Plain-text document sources
+++

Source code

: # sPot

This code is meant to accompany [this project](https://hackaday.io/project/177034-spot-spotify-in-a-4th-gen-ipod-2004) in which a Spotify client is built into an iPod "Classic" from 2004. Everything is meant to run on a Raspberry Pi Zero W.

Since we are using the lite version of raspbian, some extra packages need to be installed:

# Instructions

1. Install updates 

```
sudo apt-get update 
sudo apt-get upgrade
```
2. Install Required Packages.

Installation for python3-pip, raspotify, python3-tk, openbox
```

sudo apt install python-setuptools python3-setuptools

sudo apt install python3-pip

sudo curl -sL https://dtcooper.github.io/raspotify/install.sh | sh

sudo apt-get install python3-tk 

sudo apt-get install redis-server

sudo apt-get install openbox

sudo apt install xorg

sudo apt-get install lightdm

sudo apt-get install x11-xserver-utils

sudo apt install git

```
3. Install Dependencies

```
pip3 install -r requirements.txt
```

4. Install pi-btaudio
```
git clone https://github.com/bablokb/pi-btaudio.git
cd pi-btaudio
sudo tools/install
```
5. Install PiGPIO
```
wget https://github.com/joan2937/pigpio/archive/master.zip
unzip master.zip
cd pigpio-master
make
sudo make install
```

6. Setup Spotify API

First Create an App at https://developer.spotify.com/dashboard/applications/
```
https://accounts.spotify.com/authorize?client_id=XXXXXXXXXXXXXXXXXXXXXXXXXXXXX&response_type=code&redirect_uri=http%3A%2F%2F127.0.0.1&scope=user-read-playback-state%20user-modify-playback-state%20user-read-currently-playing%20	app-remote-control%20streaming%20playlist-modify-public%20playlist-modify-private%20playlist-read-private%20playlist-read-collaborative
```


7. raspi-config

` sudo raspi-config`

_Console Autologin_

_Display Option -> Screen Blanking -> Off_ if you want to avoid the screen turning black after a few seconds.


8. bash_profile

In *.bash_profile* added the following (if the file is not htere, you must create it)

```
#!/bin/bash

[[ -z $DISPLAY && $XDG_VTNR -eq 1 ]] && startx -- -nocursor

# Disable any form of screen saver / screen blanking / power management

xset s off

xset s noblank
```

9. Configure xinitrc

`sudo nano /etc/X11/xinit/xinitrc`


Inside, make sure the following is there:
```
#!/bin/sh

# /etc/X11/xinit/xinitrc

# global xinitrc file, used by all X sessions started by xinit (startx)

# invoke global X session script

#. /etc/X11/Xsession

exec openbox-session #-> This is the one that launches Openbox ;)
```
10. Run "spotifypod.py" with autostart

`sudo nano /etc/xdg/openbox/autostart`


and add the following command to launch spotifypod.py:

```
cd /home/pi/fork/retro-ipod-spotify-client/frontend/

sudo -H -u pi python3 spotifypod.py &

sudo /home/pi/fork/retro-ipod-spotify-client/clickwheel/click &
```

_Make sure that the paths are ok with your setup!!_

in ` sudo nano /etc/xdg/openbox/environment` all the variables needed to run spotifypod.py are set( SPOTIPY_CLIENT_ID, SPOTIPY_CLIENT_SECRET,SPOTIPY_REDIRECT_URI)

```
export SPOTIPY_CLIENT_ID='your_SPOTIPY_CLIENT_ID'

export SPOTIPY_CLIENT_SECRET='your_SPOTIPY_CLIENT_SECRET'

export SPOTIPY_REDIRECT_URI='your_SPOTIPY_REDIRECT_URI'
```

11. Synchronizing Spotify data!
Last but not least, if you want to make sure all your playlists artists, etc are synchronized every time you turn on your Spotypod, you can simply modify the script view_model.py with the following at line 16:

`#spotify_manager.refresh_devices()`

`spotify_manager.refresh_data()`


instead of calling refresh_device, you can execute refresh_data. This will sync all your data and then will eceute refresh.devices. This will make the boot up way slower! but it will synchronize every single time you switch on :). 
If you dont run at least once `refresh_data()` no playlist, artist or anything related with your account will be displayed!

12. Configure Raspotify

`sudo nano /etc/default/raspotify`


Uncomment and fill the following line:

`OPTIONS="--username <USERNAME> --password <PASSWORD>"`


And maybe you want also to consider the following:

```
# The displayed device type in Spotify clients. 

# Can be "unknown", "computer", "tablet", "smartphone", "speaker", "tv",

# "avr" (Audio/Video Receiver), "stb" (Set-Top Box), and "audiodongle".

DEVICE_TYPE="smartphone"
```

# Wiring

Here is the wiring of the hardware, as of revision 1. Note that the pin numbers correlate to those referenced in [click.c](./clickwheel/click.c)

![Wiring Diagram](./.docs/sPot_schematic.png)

+++

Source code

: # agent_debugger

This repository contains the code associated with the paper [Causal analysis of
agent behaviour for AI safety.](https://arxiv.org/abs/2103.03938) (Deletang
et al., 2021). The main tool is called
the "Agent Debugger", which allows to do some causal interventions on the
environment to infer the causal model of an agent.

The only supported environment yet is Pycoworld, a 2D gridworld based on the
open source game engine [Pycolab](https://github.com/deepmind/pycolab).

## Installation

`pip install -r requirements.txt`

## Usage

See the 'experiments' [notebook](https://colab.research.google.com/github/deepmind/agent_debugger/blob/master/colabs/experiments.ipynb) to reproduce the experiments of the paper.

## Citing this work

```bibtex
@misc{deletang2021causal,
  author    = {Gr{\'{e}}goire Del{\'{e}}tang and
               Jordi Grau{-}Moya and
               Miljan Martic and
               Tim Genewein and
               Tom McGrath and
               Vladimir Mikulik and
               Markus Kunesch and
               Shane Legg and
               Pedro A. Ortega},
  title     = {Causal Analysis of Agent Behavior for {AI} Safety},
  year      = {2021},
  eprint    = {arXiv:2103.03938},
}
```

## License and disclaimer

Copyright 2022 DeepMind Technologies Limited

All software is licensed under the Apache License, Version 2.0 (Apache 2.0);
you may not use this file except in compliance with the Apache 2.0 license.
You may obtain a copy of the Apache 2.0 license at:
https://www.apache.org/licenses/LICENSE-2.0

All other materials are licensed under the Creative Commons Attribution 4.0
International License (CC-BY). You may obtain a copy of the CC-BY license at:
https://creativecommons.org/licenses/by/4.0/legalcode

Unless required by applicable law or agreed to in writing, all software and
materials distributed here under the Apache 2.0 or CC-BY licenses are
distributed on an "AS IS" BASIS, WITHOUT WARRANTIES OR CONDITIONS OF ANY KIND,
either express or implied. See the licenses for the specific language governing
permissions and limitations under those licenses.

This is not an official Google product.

+++

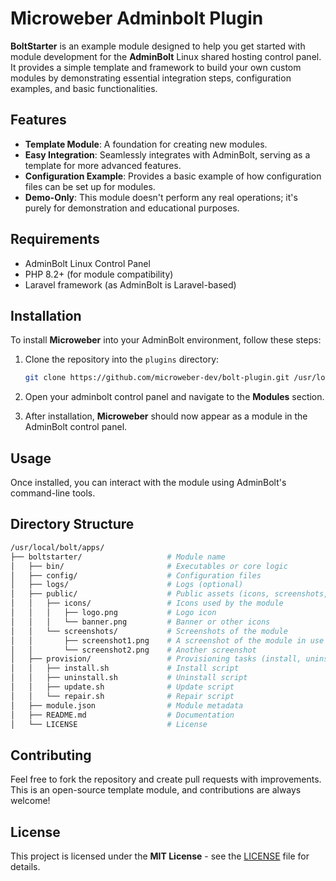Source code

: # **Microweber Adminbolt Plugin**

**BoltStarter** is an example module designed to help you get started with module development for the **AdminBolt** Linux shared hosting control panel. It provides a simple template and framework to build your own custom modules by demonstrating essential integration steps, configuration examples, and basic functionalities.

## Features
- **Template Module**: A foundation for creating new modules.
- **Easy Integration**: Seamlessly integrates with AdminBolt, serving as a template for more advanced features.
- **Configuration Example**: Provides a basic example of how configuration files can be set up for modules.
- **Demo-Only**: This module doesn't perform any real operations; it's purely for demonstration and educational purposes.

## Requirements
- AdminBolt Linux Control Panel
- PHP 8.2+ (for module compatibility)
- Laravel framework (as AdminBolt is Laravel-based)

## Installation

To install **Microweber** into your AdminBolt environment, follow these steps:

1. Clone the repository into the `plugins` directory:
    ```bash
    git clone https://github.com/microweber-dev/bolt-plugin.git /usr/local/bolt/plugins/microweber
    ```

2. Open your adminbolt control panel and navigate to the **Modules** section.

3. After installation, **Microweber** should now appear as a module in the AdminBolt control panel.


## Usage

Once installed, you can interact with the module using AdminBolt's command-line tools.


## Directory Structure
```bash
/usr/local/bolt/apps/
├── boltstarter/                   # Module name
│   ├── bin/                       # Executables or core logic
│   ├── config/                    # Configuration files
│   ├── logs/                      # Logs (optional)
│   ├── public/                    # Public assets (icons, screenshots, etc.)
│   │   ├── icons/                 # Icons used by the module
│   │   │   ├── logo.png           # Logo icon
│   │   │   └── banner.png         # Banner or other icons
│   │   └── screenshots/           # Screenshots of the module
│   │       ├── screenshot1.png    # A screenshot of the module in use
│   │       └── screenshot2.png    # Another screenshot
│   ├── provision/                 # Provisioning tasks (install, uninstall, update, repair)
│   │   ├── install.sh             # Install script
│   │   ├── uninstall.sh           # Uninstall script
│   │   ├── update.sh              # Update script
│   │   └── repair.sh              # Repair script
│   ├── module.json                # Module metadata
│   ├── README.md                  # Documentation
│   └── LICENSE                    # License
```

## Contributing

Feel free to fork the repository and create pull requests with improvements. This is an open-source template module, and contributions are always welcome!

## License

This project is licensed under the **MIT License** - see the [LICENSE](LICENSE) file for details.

+++

__Requirement__: Reproduce all lines from the records above that include the word "click".

__Exercise response__:
sudo /home/pi/fork/retro-ipod-spotify-client/clickwheel/click &
Here is the wiring of the hardware, as of revision 1. Note that the pin numbers correlate to those referenced in [click.c](./clickwheel/click.c)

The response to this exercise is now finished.